• _Input data_
=-=-=

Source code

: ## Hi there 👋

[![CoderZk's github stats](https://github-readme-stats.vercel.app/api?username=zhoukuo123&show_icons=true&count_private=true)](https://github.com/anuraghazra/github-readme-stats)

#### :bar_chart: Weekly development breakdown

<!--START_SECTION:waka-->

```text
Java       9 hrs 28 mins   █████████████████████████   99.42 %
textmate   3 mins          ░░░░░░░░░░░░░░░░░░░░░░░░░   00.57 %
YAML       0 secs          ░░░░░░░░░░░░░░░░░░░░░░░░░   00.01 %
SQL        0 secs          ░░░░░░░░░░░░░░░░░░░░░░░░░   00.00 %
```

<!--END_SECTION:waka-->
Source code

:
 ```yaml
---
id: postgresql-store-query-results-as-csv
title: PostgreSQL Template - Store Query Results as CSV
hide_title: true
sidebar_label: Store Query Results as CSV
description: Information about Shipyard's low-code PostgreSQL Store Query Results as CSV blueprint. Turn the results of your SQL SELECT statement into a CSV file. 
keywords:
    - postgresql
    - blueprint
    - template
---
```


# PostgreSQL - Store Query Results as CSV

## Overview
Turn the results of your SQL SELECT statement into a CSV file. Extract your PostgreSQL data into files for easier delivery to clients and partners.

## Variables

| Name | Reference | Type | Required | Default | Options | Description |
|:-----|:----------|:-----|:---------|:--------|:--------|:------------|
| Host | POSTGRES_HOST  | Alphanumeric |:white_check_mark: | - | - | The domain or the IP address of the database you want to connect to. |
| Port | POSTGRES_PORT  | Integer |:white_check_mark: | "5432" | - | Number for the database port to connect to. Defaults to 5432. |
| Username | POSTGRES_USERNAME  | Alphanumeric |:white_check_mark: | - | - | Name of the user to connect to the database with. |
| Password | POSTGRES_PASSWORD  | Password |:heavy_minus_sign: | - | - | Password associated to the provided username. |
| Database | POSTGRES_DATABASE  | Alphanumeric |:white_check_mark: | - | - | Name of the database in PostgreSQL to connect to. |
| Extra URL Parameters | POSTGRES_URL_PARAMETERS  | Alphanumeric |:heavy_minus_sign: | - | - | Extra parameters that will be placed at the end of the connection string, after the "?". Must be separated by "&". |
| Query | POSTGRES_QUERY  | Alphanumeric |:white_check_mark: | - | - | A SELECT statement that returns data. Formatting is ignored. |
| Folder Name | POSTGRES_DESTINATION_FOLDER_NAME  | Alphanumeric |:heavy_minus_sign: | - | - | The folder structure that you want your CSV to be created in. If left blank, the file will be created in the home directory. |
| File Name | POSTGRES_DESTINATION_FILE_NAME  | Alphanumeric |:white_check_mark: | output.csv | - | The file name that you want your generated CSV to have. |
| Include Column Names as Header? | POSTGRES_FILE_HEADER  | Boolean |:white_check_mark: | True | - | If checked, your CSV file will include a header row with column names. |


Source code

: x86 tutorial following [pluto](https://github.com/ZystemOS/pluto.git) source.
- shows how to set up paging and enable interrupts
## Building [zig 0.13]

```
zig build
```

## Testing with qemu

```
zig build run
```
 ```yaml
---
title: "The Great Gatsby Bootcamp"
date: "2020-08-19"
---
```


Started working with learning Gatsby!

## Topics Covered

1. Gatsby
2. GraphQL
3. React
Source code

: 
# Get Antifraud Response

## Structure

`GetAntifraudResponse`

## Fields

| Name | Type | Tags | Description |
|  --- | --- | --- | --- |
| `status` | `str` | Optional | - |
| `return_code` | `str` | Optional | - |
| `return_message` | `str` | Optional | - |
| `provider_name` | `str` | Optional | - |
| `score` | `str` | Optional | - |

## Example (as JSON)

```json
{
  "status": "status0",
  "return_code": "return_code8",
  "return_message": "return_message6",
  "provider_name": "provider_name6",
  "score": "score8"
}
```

=-=-=

• _Assignment_
After reading the records above, transcribe them verbatim.

• _Task answer_
Source code

: ## Hi there 👋

[![CoderZk's github stats](https://github-readme-stats.vercel.app/api?username=zhoukuo123&show_icons=true&count_private=true)](https://github.com/anuraghazra/github-readme-stats)

#### :bar_chart: Weekly development breakdown

<!--START_SECTION:waka-->

```text
Java       9 hrs 28 mins   █████████████████████████   99.42 %
textmate   3 mins          ░░░░░░░░░░░░░░░░░░░░░░░░░   00.57 %
YAML       0 secs          ░░░░░░░░░░░░░░░░░░░░░░░░░   00.01 %
SQL        0 secs          ░░░░░░░░░░░░░░░░░░░░░░░░░   00.00 %
```

<!--END_SECTION:waka-->
Source code

:
 ```yaml
---
id: postgresql-store-query-results-as-csv
title: PostgreSQL Template - Store Query Results as CSV
hide_title: true
sidebar_label: Store Query Results as CSV
description: Information about Shipyard's low-code PostgreSQL Store Query Results as CSV blueprint. Turn the results of your SQL SELECT statement into a CSV file. 
keywords:
    - postgresql
    - blueprint
    - template
---
```


# PostgreSQL - Store Query Results as CSV

## Overview
Turn the results of your SQL SELECT statement into a CSV file. Extract your PostgreSQL data into files for easier delivery to clients and partners.

## Variables

| Name | Reference | Type | Required | Default | Options | Description |
|:-----|:----------|:-----|:---------|:--------|:--------|:------------|
| Host | POSTGRES_HOST  | Alphanumeric |:white_check_mark: | - | - | The domain or the IP address of the database you want to connect to. |
| Port | POSTGRES_PORT  | Integer |:white_check_mark: | "5432" | - | Number for the database port to connect to. Defaults to 5432. |
| Username | POSTGRES_USERNAME  | Alphanumeric |:white_check_mark: | - | - | Name of the user to connect to the database with. |
| Password | POSTGRES_PASSWORD  | Password |:heavy_minus_sign: | - | - | Password associated to the provided username. |
| Database | POSTGRES_DATABASE  | Alphanumeric |:white_check_mark: | - | - | Name of the database in PostgreSQL to connect to. |
| Extra URL Parameters | POSTGRES_URL_PARAMETERS  | Alphanumeric |:heavy_minus_sign: | - | - | Extra parameters that will be placed at the end of the connection string, after the "?". Must be separated by "&". |
| Query | POSTGRES_QUERY  | Alphanumeric |:white_check_mark: | - | - | A SELECT statement that returns data. Formatting is ignored. |
| Folder Name | POSTGRES_DESTINATION_FOLDER_NAME  | Alphanumeric |:heavy_minus_sign: | - | - | The folder structure that you want your CSV to be created in. If left blank, the file will be created in the home directory. |
| File Name | POSTGRES_DESTINATION_FILE_NAME  | Alphanumeric |:white_check_mark: | output.csv | - | The file name that you want your generated CSV to have. |
| Include Column Names as Header? | POSTGRES_FILE_HEADER  | Boolean |:white_check_mark: | True | - | If checked, your CSV file will include a header row with column names. |


Source code

: x86 tutorial following [pluto](https://github.com/ZystemOS/pluto.git) source.
- shows how to set up paging and enable interrupts
## Building [zig 0.13]

```
zig build
```

## Testing with qemu

```
zig build run
```
 ```yaml
---
title: "The Great Gatsby Bootcamp"
date: "2020-08-19"
---
```


Started working with learning Gatsby!

## Topics Covered

1. Gatsby
2. GraphQL
3. React
Source code

: 
# Get Antifraud Response

## Structure

`GetAntifraudResponse`

## Fields

| Name | Type | Tags | Description |
|  --- | --- | --- | --- |
| `status` | `str` | Optional | - |
| `return_code` | `str` | Optional | - |
| `return_message` | `str` | Optional | - |
| `provider_name` | `str` | Optional | - |
| `score` | `str` | Optional | - |

## Example (as JSON)

```json
{
  "status": "status0",
  "return_code": "return_code8",
  "return_message": "return_message6",
  "provider_name": "provider_name6",
  "score": "score8"
}
```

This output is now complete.